##### Record set

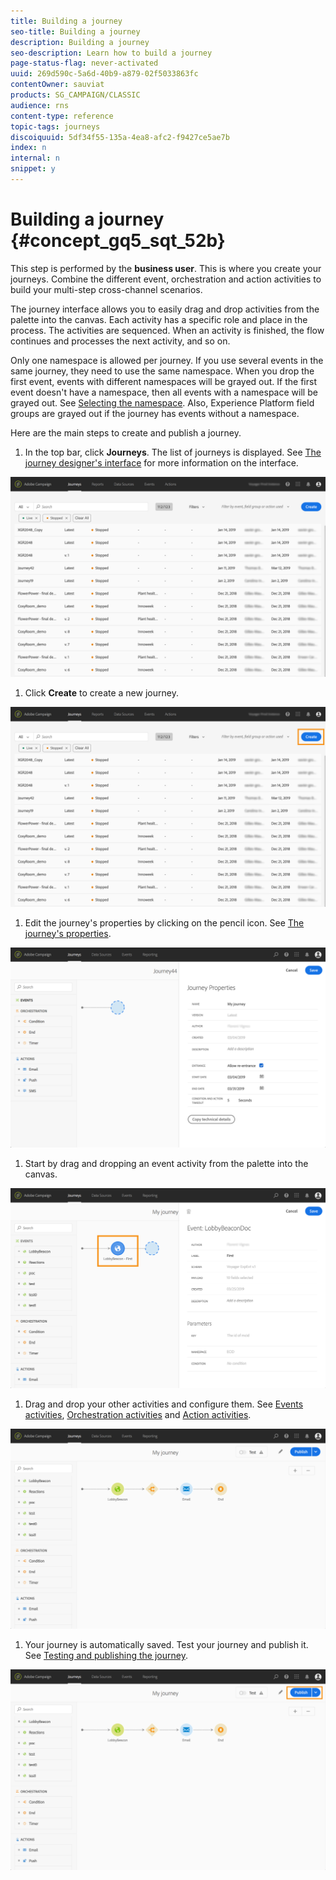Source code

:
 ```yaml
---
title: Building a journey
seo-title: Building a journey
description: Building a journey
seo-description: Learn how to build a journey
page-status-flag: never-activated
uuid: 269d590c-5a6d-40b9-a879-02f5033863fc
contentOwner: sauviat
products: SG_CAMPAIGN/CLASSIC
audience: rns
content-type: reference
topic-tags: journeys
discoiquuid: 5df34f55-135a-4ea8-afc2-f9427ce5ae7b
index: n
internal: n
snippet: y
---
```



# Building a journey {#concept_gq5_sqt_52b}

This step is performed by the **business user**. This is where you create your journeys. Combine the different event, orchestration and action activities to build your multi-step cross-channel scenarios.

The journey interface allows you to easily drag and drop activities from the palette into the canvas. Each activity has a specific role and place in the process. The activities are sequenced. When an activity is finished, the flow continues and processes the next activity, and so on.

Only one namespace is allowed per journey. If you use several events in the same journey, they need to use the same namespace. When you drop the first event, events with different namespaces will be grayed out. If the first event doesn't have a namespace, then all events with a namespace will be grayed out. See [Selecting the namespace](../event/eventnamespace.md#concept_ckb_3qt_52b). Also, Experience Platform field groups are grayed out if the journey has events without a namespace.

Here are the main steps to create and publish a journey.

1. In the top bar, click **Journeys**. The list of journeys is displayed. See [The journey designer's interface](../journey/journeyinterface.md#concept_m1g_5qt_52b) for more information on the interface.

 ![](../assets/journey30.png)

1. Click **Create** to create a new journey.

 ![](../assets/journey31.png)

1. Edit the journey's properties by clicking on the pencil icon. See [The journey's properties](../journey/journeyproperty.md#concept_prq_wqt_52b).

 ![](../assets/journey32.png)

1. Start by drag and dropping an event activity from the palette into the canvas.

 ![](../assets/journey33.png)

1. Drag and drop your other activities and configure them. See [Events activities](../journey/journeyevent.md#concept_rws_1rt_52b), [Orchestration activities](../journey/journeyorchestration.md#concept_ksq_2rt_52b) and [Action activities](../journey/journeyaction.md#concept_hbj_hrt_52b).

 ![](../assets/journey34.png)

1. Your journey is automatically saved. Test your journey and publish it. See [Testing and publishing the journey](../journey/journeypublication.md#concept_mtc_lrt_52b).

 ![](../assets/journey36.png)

##########

Find the lines in the records above that hold the word "canvas", and give only how many there are.

* **Solution**
2